Write out the records again, exactly, leaving none out.
Segment Start: Data supplied
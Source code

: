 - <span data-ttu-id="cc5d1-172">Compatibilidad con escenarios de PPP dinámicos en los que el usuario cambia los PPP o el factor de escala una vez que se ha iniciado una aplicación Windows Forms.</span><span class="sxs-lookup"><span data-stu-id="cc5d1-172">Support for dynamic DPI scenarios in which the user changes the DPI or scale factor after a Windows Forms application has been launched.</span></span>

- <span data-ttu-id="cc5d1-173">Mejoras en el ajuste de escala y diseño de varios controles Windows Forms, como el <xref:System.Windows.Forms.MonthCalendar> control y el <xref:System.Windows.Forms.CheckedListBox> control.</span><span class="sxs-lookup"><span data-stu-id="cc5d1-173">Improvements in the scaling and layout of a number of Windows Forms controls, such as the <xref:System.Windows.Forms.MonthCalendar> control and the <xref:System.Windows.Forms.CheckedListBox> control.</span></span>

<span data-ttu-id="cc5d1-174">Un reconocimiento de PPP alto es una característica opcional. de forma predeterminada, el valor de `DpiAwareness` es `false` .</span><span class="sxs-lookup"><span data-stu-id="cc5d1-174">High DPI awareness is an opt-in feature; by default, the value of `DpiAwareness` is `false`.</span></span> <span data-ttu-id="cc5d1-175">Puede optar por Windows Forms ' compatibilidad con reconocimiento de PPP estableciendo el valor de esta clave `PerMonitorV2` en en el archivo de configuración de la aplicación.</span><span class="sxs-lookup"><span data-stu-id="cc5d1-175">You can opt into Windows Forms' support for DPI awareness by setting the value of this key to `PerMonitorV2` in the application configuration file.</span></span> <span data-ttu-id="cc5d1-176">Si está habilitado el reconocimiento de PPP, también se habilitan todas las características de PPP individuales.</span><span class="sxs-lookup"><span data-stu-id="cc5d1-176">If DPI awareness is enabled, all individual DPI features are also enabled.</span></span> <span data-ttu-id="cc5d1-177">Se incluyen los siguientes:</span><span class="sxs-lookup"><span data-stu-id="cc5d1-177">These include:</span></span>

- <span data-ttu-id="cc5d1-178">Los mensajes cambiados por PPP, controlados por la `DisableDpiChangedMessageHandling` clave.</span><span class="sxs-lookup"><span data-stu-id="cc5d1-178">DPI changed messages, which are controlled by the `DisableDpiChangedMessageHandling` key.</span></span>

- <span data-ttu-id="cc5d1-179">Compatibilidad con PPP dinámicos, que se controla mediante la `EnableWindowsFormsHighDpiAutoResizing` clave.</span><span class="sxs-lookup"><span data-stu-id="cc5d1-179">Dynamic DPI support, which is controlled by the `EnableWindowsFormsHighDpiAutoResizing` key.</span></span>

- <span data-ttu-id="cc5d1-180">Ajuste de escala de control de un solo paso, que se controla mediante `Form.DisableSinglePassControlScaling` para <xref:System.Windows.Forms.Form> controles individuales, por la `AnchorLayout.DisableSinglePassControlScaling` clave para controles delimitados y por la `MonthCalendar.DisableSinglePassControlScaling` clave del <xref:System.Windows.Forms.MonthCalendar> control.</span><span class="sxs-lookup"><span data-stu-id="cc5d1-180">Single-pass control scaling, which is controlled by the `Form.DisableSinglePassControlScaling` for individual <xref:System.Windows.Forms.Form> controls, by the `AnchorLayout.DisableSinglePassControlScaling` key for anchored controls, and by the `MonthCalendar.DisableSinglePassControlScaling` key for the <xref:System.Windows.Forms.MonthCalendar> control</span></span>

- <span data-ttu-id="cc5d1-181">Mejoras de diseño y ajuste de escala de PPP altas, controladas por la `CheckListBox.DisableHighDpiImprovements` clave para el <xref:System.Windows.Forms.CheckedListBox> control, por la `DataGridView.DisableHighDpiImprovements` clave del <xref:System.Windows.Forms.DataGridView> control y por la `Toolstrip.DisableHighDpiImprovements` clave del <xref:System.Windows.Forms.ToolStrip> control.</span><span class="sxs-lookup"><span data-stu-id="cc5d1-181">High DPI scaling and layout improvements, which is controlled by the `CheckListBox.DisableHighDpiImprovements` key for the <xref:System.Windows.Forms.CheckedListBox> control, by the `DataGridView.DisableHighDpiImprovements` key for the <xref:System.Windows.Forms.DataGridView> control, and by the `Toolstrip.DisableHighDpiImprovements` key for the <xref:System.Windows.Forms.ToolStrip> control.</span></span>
Segment End: Data supplied
=== Solution ===
Source code

: - <span data-ttu-id="cc5d1-172">Compatibilidad con escenarios de PPP dinámicos en los que el usuario cambia los PPP o el factor de escala una vez que se ha iniciado una aplicación Windows Forms.</span><span class="sxs-lookup"><span data-stu-id="cc5d1-172">Support for dynamic DPI scenarios in which the user changes the DPI or scale factor after a Windows Forms application has been launched.</span></span>

- <span data-ttu-id="cc5d1-173">Mejoras en el ajuste de escala y diseño de varios controles Windows Forms, como el <xref:System.Windows.Forms.MonthCalendar> control y el <xref:System.Windows.Forms.CheckedListBox> control.</span><span class="sxs-lookup"><span data-stu-id="cc5d1-173">Improvements in the scaling and layout of a number of Windows Forms controls, such as the <xref:System.Windows.Forms.MonthCalendar> control and the <xref:System.Windows.Forms.CheckedListBox> control.</span></span>

<span data-ttu-id="cc5d1-174">Un reconocimiento de PPP alto es una característica opcional. de forma predeterminada, el valor de `DpiAwareness` es `false` .</span><span class="sxs-lookup"><span data-stu-id="cc5d1-174">High DPI awareness is an opt-in feature; by default, the value of `DpiAwareness` is `false`.</span></span> <span data-ttu-id="cc5d1-175">Puede optar por Windows Forms ' compatibilidad con reconocimiento de PPP estableciendo el valor de esta clave `PerMonitorV2` en en el archivo de configuración de la aplicación.</span><span class="sxs-lookup"><span data-stu-id="cc5d1-175">You can opt into Windows Forms' support for DPI awareness by setting the value of this key to `PerMonitorV2` in the application configuration file.</span></span> <span data-ttu-id="cc5d1-176">Si está habilitado el reconocimiento de PPP, también se habilitan todas las características de PPP individuales.</span><span class="sxs-lookup"><span data-stu-id="cc5d1-176">If DPI awareness is enabled, all individual DPI features are also enabled.</span></span> <span data-ttu-id="cc5d1-177">Se incluyen los siguientes:</span><span class="sxs-lookup"><span data-stu-id="cc5d1-177">These include:</span></span>

- <span data-ttu-id="cc5d1-178">Los mensajes cambiados por PPP, controlados por la `DisableDpiChangedMessageHandling` clave.</span><span class="sxs-lookup"><span data-stu-id="cc5d1-178">DPI changed messages, which are controlled by the `DisableDpiChangedMessageHandling` key.</span></span>

- <span data-ttu-id="cc5d1-179">Compatibilidad con PPP dinámicos, que se controla mediante la `EnableWindowsFormsHighDpiAutoResizing` clave.</span><span class="sxs-lookup"><span data-stu-id="cc5d1-179">Dynamic DPI support, which is controlled by the `EnableWindowsFormsHighDpiAutoResizing` key.</span></span>

- <span data-ttu-id="cc5d1-180">Ajuste de escala de control de un solo paso, que se controla mediante `Form.DisableSinglePassControlScaling` para <xref:System.Windows.Forms.Form> controles individuales, por la `AnchorLayout.DisableSinglePassControlScaling` clave para controles delimitados y por la `MonthCalendar.DisableSinglePassControlScaling` clave del <xref:System.Windows.Forms.MonthCalendar> control.</span><span class="sxs-lookup"><span data-stu-id="cc5d1-180">Single-pass control scaling, which is controlled by the `Form.DisableSinglePassControlScaling` for individual <xref:System.Windows.Forms.Form> controls, by the `AnchorLayout.DisableSinglePassControlScaling` key for anchored controls, and by the `MonthCalendar.DisableSinglePassControlScaling` key for the <xref:System.Windows.Forms.MonthCalendar> control</span></span>

- <span data-ttu-id="cc5d1-181">Mejoras de diseño y ajuste de escala de PPP altas, controladas por la `CheckListBox.DisableHighDpiImprovements` clave para el <xref:System.Windows.Forms.CheckedListBox> control, por la `DataGridView.DisableHighDpiImprovements` clave del <xref:System.Windows.Forms.DataGridView> control y por la `Toolstrip.DisableHighDpiImprovements` clave del <xref:System.Windows.Forms.ToolStrip> control.</span><span class="sxs-lookup"><span data-stu-id="cc5d1-181">High DPI scaling and layout improvements, which is controlled by the `CheckListBox.DisableHighDpiImprovements` key for the <xref:System.Windows.Forms.CheckedListBox> control, by the `DataGridView.DisableHighDpiImprovements` key for the <xref:System.Windows.Forms.DataGridView> control, and by the `Toolstrip.DisableHighDpiImprovements` key for the <xref:System.Windows.Forms.ToolStrip> control.</span></span>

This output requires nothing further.